:: Exercise requirements ::
Find the string "Screenshot" in the entries and copy each line that has it.

:: Input ::
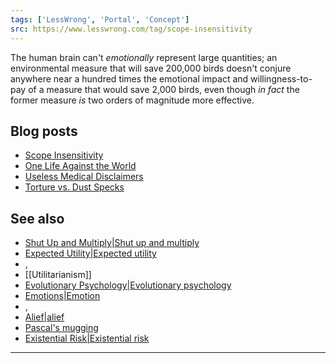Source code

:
 ```yaml
---
tags: ['LessWrong', 'Portal', 'Concept']
src: https://www.lesswrong.com/tag/scope-insensitivity
---
```


The human brain can't *emotionally* represent large quantities; an environmental measure that will save 200,000 birds doesn't conjure anywhere near a hundred times the emotional impact and willingness-to-pay of a measure that would save 2,000 birds, even though *in fact* the former measure *is* two orders of magnitude more effective.

## Blog posts
- [Scope Insensitivity](http://lesswrong.com/lw/hw/scope_insensitivity/)
- [One Life Against the World](http://lesswrong.com/lw/hx/one_life_against_the_world/)
- [Useless Medical Disclaimers](http://lesswrong.com/lw/h4/useless_medical_disclaimers/)
- [Torture vs. Dust Specks](http://lesswrong.com/lw/kn/torture_vs_dust_specks/)

## See also
- [Shut Up and Multiply|Shut up and multiply](https://www.lesswrong.com/tag/shut-up-and-multiply)
- [Expected Utility|Expected utility](https://www.lesswrong.com/tag/expected-utility)
- , 
- [[Utilitarianism]]
- [Evolutionary Psychology|Evolutionary psychology](https://www.lesswrong.com/tag/evolutionary-psychology)
- [Emotions|Emotion](https://www.lesswrong.com/tag/emotions)
- , 
- [Alief|alief](https://www.lesswrong.com/tag/alief)
- [Pascal's mugging](https://www.lesswrong.com/tag/pascal-s-mugging)
- [Existential Risk|Existential risk](https://www.lesswrong.com/tag/existential-risk)



---

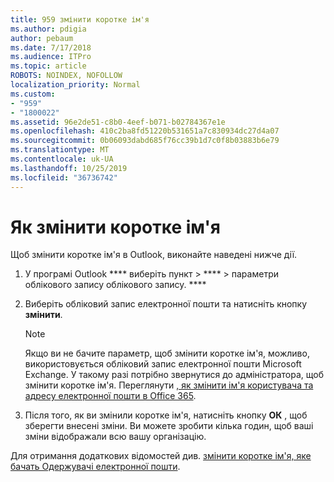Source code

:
 ```yaml
---
title: 959 змінити коротке ім'я
ms.author: pdigia
author: pebaum
ms.date: 7/17/2018
ms.audience: ITPro
ms.topic: article
ROBOTS: NOINDEX, NOFOLLOW
localization_priority: Normal
ms.custom:
- "959"
- "1800022"
ms.assetid: 96e2de51-c8b0-4eef-b071-b02784367e1e
ms.openlocfilehash: 410c2ba8fd51220b531651a7c830934dc27d4a07
ms.sourcegitcommit: 0b06093dabd685f76cc39b1d7c0f8b03883b6e79
ms.translationtype: MT
ms.contentlocale: uk-UA
ms.lasthandoff: 10/25/2019
ms.locfileid: "36736742"
---
```

# <a name="change-your-display-name"></a>Як змінити коротке ім'я
  
Щоб змінити коротке ім'я в Outlook, виконайте наведені нижче дії.
  
1. У програмі Outlook **** виберіть пункт \> **** \> параметри облікового запису облікового запису. ****

2. Виберіть обліковий запис електронної пошти та натисніть кнопку **змінити**.

    > [!NOTE]
    > Якщо ви не бачите параметр, щоб змінити коротке ім'я, можливо, використовується обліковий запис електронної пошти Microsoft Exchange. У такому разі потрібно звернутися до адміністратора, щоб змінити коротке ім'я. Переглянути [, як змінити ім'я користувача та адресу електронної пошти в Office 365](https://docs.microsoft.com/office365/admin/add-users/change-a-user-name-and-email-address).
  
3. Після того, як ви змінили коротке ім'я, натисніть кнопку **ОК** , щоб зберегти внесені зміни. Ви можете зробити кілька годин, щоб ваші зміни відображали всю вашу організацію.

Для отримання додаткових відомостей див. [змінити коротке ім'я, яке бачать Одержувачі електронної пошти](https://support.office.com/article/2b53331a-ba2a-4803-88dc-ac9fe376c8a9.aspx).
  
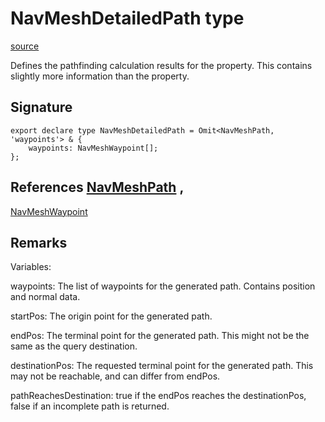 # NavMeshDetailedPath type

[source](https://developers.meta.com/horizon-worlds/reference/2.0.0/navmesh_navmeshdetailedpath)

Defines the pathfinding calculation results for the property. This contains slightly more information than the property.

## Signature

```
export declare type NavMeshDetailedPath = Omit<NavMeshPath, 'waypoints'> & {
    waypoints: NavMeshWaypoint[];
};
```

## References [NavMeshPath](/horizon-worlds/reference/2.0.0/navmesh_navmeshpath) , 

[NavMeshWaypoint](/horizon-worlds/reference/2.0.0/navmesh_navmeshwaypoint)

## Remarks

Variables:

  

waypoints: The list of waypoints for the generated path. Contains position and normal data.

  

startPos: The origin point for the generated path.

  

endPos: The terminal point for the generated path. This might not be the same as the query destination.

  

destinationPos: The requested terminal point for the generated path. This may not be reachable, and can differ from endPos.

  

pathReachesDestination: true if the endPos reaches the destinationPos, false if an incomplete path is returned.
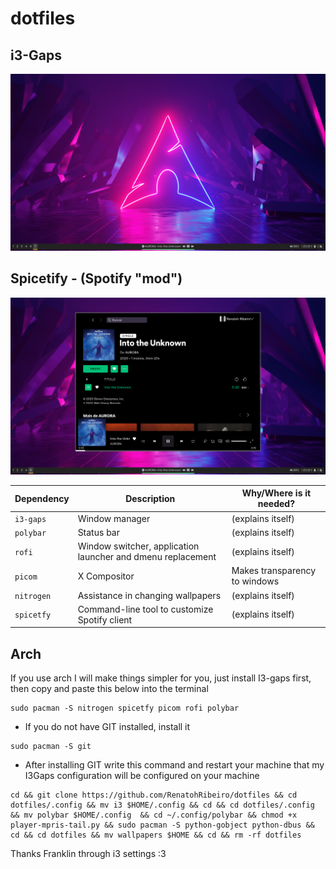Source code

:# dotfiles

## i3-Gaps

![Screenshot](https://github.com/RenatohRibeiro/dotfiles/blob/master/Home.png)

## Spicetify - (Spotify "mod")

![Screenshot](https://github.com/RenatohRibeiro/dotfiles/blob/master/Spotify.png)


| Dependency                                                                         | Description                                                 | Why/Where is it needed?         |
| ---------------------------------------------------------------------------------- | ----------------------------------------------------------- | ------------------------------- |
| `i3-gaps`                                                                          | Window manager                                              | (explains itself)               |
| `polybar`                                                                          | Status bar                                                  | (explains itself)               |
| `rofi`                                                                             | Window switcher, application launcher and dmenu replacement | (explains itself)               |
| `picom`                                                                            | X Compositor                                                | Makes transparency to windows   |
| `nitrogen`                                                                         | Assistance in changing wallpapers                           | (explains itself)               |
| `spicetfy`                                                                         | Command-line tool to customize Spotify client               | (explains itself)               |

## Arch

If you use arch I will make things simpler for you, just install I3-gaps first, then copy and paste this below into the terminal

```
sudo pacman -S nitrogen spicetfy picom rofi polybar
```

- If you do not have GIT installed, install it
```
sudo pacman -S git
```
- After installing GIT write this command and restart your machine that my I3Gaps configuration will be configured on your machine


```
cd && git clone https://github.com/RenatohRibeiro/dotfiles && cd dotfiles/.config && mv i3 $HOME/.config && cd && cd dotfiles/.config && mv polybar $HOME/.config  && cd ~/.config/polybar && chmod +x player-mpris-tail.py && sudo pacman -S python-gobject python-dbus && cd && cd dotfiles && mv wallpapers $HOME && cd && rm -rf dotfiles
```

Thanks Franklin through i3 settings :3

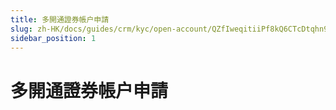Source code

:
 ```yaml
---
title: 多開通證券帳户申請
slug: zh-HK/docs/guides/crm/kyc/open-account/QZfIweqitiiPf8kQ6CTcDtqhn9G
sidebar_position: 1
---
```



# 多開通證券帳户申請

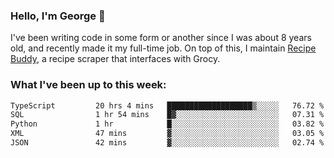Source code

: ### Hello, I'm George 👋

I've been writing code in some form or another since I was about 8 years old, and recently made it my full-time job. On top of this, I maintain [Recipe Buddy](https://github.com/georgegebbett/recipe-buddy), a recipe scraper that interfaces with Grocy.  

<!--
**georgegebbett/georgegebbett** is a ✨ _special_ ✨ repository because its `README.md` (this file) appears on your GitHub profile.

Here are some ideas to get you started:

- 🔭 I’m currently working on ...
- 🌱 I’m currently learning ...
- 👯 I’m looking to collaborate on ...
- 🤔 I’m looking for help with ...
- 💬 Ask me about ...
- 📫 How to reach me: ...
- 😄 Pronouns: ...
- ⚡ Fun fact: ...
-->

### What I've been up to this week:
<!--START_SECTION:waka-->

```txt
TypeScript         20 hrs 4 mins   ███████████████████▒░░░░░   76.72 %
SQL                1 hr 54 mins    █▓░░░░░░░░░░░░░░░░░░░░░░░   07.31 %
Python             1 hr            █░░░░░░░░░░░░░░░░░░░░░░░░   03.82 %
XML                47 mins         ▓░░░░░░░░░░░░░░░░░░░░░░░░   03.05 %
JSON               42 mins         ▓░░░░░░░░░░░░░░░░░░░░░░░░   02.74 %
```

<!--END_SECTION:waka-->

:: Answer box ::
![Screenshot](https://github.com/RenatohRibeiro/dotfiles/blob/master/Home.png)
![Screenshot](https://github.com/RenatohRibeiro/dotfiles/blob/master/Spotify.png)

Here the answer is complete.